• **Data provided**

......

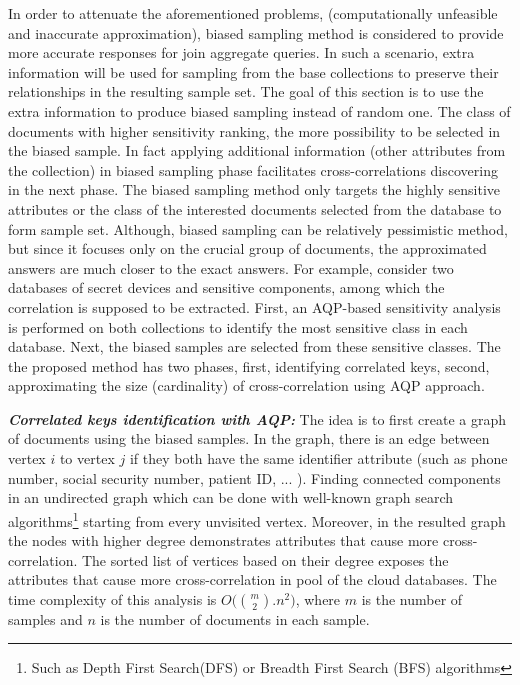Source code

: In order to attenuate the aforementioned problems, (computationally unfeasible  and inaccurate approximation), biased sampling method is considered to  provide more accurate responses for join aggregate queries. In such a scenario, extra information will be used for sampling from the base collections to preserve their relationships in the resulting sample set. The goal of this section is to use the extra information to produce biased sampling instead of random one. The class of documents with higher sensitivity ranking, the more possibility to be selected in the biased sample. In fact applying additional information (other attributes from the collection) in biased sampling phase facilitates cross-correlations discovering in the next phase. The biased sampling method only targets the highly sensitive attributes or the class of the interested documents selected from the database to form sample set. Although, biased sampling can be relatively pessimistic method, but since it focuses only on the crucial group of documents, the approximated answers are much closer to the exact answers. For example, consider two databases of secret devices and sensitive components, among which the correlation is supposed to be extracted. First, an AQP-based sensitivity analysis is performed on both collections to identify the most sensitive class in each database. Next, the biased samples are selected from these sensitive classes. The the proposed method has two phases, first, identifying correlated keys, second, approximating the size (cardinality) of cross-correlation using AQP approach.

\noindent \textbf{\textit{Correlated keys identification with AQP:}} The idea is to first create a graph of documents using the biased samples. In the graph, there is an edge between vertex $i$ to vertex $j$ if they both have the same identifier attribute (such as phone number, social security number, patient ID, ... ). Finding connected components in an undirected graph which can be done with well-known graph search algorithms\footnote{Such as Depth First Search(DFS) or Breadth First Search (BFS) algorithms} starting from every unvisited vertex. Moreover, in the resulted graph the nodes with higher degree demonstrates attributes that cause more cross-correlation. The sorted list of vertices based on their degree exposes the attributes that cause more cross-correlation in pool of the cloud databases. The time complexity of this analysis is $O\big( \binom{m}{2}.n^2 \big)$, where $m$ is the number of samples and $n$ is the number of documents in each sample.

......

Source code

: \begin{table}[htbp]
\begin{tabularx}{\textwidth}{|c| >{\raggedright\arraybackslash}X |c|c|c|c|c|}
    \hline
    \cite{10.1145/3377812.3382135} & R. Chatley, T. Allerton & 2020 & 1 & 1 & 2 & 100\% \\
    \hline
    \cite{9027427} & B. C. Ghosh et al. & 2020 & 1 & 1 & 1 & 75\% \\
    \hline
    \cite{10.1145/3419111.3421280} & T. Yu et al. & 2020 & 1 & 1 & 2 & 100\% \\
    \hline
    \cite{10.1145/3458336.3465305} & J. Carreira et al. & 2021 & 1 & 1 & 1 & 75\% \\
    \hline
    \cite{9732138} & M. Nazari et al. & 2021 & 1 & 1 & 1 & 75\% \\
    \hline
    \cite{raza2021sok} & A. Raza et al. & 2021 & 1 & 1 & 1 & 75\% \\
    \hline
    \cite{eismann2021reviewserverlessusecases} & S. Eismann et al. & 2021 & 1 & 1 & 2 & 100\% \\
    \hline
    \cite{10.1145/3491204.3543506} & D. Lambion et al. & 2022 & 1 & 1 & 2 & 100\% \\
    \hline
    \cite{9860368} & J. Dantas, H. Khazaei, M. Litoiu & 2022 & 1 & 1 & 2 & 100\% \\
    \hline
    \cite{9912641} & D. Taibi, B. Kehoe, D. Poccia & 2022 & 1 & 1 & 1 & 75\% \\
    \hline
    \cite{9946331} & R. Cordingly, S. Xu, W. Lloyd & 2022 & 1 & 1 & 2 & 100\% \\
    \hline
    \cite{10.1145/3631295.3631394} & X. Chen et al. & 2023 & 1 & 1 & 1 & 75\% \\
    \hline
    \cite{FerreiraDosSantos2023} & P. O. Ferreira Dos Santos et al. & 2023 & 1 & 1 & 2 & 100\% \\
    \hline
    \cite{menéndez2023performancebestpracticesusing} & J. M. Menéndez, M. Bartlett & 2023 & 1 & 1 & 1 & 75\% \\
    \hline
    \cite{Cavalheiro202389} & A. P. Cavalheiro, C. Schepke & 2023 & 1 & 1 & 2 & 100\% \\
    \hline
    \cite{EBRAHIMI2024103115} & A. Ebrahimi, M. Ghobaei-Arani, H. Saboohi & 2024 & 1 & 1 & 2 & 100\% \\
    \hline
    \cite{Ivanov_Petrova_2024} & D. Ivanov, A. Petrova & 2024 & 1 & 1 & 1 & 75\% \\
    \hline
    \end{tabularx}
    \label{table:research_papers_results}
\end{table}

......

• **Task prompt**
Count every line of the entries that includes "table", and say the number alone.

• **Result of the exercise**
3